General Motors Co. says it lost $1.2 billion from the time it left bankruptcy protection through Sept. 30, far better than it has reported in previous quarters and a sign that the auto giant is starting to turn around its business.

The company also says it will begin repaying $6.7 billion in U.S. government loans with a $1.2 billion payment in December. It could pay off the full amount by 2011, four years ahead of schedule.

The company cautioned that the earnings numbers mean little because they don't comply with U.S. accounting standards and cover only the part of the quarter after GM left Chapter 11 bankruptcy protection on July 10.

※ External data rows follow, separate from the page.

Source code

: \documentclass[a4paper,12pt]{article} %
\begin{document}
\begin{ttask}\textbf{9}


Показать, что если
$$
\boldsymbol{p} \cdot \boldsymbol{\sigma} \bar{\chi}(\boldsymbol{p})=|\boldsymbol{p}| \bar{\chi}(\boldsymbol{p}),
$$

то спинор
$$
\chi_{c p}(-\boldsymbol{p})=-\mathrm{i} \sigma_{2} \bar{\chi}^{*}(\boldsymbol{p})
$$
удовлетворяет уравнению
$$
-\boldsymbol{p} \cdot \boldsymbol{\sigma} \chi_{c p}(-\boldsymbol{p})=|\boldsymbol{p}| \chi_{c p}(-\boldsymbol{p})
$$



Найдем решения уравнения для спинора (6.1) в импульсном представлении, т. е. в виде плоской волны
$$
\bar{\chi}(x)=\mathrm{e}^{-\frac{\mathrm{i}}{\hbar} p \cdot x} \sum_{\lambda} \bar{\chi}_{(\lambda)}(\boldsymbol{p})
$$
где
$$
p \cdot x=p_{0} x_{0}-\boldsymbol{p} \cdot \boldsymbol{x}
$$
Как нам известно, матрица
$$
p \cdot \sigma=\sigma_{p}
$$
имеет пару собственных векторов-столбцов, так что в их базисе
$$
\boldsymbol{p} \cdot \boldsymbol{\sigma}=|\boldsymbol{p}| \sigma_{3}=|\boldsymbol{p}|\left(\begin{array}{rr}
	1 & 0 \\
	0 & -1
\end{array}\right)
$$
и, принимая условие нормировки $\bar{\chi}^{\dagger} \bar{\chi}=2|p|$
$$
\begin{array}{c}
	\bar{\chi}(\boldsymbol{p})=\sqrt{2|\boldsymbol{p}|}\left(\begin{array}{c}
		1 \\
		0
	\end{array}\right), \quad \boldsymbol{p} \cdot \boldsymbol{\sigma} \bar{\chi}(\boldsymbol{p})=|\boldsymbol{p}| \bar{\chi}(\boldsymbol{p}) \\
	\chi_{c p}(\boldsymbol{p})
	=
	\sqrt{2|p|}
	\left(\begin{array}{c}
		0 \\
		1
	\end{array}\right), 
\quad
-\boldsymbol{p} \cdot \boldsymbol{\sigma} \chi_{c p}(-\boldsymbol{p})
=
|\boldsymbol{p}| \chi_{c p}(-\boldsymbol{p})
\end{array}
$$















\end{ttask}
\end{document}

Even more unusual is the $79.4 billion profit the troubled automaker is reporting for the first nine days of the third quarter, when it remained under bankruptcy court protection but was able to scrap colossal amounts of debt and other obligations from its balance sheet.

"We have significantly more work to do, but today's results provide evidence of the solid foundation we are building for the new GM," CEO Fritz Henderson said in a statement.

Chief Financial Officer Ray Young said it's impossible to compare the third-quarter results to any previous quarter because GM is still reviewing the value of its assets and liabilities post-bankruptcy to comply with accounting principles.

"Direct comparisons are not necessarily applicable. You can make some judgments in terms of trends," Young said.

GM maintains the numbers show a company making progress, riding dramatically reduced structural costs to a far better performance than the $6 billion loss GM reported in the first quarter, the last full quarter for which its numbers met accounting standards.

GM took in $3.3 billion more cash than it spent for the third quarter, far better than the $10 billion the company burned through during the first quarter.

Its third-quarter revenue totaled $26.4 billion, also an improvement over the first quarter when it saw revenue drop nearly 50 percent from the same period in 2008 to $22.4 billion. Revenue was aided by sales boosts in July and August from the government's Cash for Clunkers rebates.

GM said its global market share was 11.9 percent in the third quarter, up three percentage points from the first half of the year. The U.S. share stayed flat for the quarter at 19.5 percent.

Many customers stayed away from GM showrooms in the first and second quarters, fearing the company wouldn't be around to honor warranties and service their vehicles.

Young said GM accountants are in the process of cleaning up the new company's books, revaluing assets and liabilities and changes to pension and health care costs that came from bankruptcy and a new contract with the United Auto Workers union.

GM expects to meet accounting standards when it reports full-year results for fiscal 2009, but those figures probably won't be released until March as accountants go through the complex process of figuring out just how much the company is now worth.

But Young said the third-quarter results still are useful to management in spotting trends and measuring whether the company is making progress.

GM lost $78 billion from 2006 through the first quarter of this year. The gargantuan losses and debt eventually choked the company to the point where it could no longer operate without government help.

GM entered bankruptcy protection with roughly $94.7 billion in debt. It emerged with $17 billion, including the $6.7 billion owed to the U.S. government. The government has given GM a total of $52 billion, $45.3 billion in exchange for a 61 percent equity stake in the company.

GM has said it plans to sell stock to the public late next year so taxpayers can recoup at least part of their remaining investment, though GM Chairman Ed Whitacre said last week the timing of any GM IPO remains uncertain and depends on when the company returns to profitability.